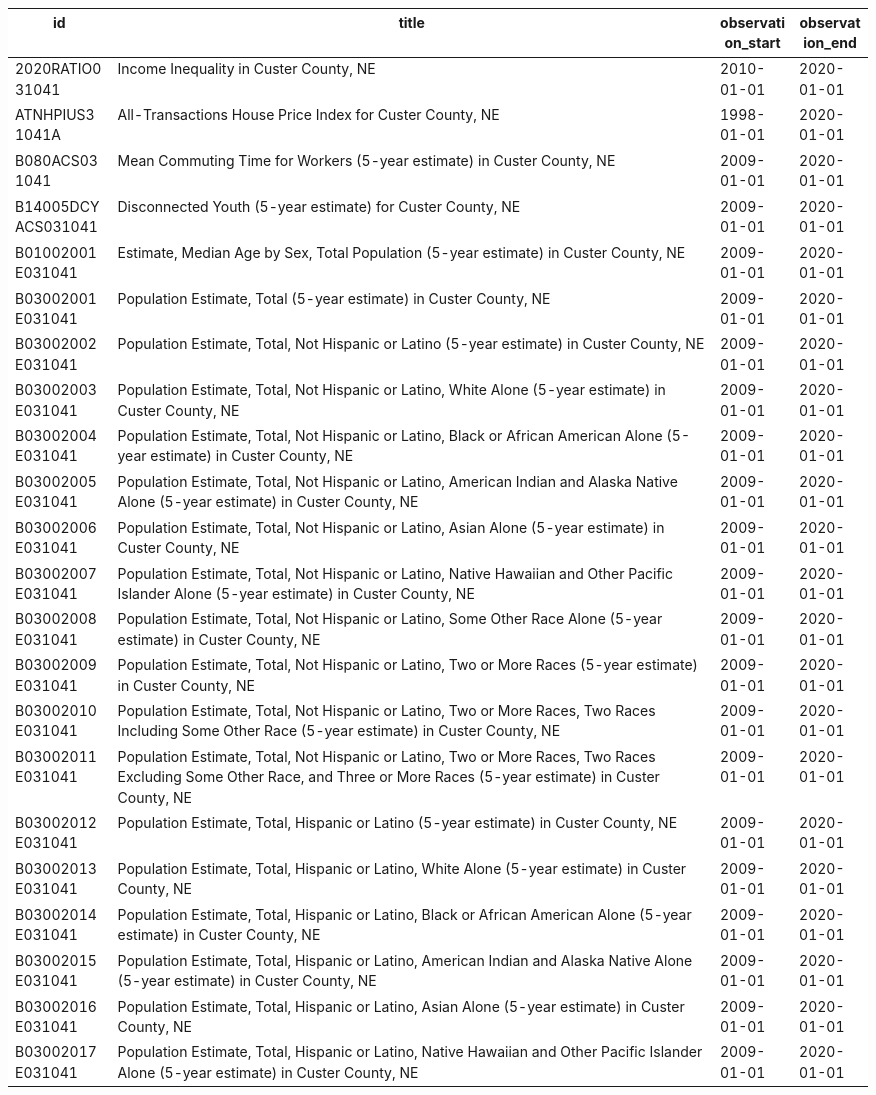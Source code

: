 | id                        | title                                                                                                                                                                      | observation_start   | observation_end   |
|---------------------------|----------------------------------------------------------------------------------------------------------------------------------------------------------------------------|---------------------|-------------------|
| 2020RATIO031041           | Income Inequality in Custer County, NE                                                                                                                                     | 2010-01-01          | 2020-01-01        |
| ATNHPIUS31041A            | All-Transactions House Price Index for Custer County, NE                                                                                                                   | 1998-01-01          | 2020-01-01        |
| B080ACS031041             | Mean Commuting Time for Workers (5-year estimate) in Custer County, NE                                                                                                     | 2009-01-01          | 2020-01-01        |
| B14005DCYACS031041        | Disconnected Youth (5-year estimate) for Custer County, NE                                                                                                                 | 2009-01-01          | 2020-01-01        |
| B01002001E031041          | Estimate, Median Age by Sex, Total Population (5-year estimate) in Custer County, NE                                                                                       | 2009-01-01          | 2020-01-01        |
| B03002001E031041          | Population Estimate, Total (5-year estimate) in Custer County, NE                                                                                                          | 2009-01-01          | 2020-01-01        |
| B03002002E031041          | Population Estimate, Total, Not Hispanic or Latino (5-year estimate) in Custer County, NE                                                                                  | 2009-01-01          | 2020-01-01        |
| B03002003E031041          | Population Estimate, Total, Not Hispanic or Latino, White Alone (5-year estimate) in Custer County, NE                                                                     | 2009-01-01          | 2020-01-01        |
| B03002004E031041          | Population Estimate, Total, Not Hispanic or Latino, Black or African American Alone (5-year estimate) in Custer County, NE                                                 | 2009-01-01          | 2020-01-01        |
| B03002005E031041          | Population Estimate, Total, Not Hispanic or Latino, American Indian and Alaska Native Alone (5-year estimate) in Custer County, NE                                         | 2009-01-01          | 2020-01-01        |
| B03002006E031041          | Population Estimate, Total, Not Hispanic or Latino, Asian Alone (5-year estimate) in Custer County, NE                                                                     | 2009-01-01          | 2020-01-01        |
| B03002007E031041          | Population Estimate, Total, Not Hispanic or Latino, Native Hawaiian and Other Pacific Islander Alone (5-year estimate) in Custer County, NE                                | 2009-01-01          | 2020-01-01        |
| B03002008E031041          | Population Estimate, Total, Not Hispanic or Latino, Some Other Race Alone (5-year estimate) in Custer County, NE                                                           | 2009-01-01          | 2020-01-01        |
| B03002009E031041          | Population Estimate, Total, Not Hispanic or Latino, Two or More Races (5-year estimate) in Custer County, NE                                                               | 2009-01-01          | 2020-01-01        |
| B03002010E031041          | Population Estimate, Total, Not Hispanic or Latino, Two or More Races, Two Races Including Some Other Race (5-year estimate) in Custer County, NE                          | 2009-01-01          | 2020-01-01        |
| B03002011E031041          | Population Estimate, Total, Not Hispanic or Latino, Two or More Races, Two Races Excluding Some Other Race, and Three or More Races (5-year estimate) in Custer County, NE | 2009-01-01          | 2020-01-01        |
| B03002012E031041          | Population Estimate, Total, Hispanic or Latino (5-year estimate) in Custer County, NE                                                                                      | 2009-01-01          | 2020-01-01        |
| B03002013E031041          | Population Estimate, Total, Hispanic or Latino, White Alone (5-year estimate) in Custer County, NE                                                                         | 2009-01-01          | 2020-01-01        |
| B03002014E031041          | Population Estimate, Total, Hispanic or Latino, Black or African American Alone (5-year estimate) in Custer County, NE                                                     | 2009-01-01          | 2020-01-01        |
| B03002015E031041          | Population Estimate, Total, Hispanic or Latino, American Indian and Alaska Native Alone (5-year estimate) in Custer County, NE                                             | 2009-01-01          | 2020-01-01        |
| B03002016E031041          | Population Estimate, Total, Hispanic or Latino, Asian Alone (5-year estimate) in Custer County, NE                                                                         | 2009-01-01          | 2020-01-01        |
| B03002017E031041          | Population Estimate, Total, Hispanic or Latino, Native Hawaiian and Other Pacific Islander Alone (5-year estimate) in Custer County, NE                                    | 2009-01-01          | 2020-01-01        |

^^^^^^^^

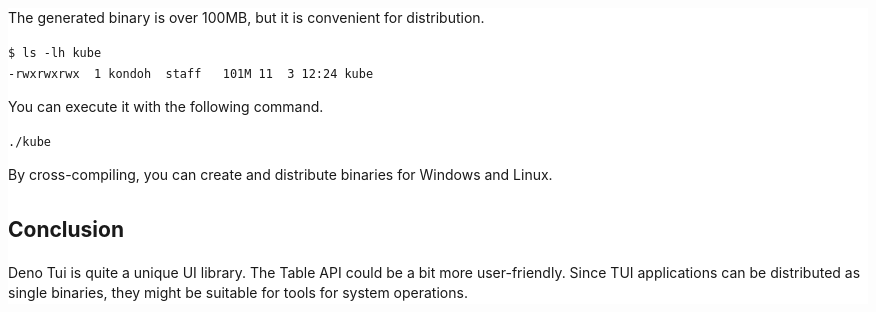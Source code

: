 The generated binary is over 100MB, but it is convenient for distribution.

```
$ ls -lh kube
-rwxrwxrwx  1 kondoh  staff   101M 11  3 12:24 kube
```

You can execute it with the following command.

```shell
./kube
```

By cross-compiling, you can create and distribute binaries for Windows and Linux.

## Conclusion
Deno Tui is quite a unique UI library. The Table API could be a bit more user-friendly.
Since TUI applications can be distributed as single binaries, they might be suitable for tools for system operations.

^^^^^^^^

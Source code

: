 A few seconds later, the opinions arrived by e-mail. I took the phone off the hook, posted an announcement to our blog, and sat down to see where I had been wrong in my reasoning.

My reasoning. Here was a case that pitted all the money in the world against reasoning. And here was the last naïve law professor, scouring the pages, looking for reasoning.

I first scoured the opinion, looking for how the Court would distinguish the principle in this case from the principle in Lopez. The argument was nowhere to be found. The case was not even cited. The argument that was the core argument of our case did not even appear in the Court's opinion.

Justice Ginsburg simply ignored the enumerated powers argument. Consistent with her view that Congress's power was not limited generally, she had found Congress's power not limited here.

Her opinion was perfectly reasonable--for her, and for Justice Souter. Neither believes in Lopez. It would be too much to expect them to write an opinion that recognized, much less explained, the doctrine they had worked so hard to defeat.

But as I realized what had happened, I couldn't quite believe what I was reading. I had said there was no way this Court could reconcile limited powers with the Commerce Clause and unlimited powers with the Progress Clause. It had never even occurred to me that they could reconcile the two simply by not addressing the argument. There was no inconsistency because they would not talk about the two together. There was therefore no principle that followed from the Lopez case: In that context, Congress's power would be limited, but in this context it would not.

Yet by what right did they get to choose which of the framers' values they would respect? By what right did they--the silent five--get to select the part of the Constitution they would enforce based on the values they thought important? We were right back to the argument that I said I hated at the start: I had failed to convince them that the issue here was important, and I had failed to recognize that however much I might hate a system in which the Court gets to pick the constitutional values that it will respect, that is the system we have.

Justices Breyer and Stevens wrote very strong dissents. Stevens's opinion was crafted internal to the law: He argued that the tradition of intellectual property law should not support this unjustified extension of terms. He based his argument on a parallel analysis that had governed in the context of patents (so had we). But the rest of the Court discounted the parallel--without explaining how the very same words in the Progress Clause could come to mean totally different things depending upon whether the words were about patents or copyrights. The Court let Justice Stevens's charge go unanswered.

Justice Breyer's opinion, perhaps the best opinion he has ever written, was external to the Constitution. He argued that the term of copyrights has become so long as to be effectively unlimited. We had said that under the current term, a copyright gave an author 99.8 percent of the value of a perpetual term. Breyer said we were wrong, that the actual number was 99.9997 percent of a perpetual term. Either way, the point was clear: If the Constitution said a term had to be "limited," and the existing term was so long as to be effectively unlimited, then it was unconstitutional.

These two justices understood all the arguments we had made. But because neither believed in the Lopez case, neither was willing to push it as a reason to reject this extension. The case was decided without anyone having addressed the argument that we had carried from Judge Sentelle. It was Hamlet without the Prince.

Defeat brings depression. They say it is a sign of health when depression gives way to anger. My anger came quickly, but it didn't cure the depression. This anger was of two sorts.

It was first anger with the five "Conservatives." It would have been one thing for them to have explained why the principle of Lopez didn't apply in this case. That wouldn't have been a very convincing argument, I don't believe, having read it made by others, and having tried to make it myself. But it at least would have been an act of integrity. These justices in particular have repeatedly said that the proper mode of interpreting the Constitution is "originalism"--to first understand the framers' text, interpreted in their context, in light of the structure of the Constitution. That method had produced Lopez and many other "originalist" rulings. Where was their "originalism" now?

^^^^^^^^

> WHAT NEEDS TO BE DONE: Using the listing above, copy exactly the line that contains "By cross-compiling, you", the line that contains "Deno Tui is", and each line that falls between them.

> EXPECTED OUTPUT:
By cross-compiling, you can create and distribute binaries for Windows and Linux.

## Conclusion
Deno Tui is quite a unique UI library. The Table API could be a bit more user-friendly.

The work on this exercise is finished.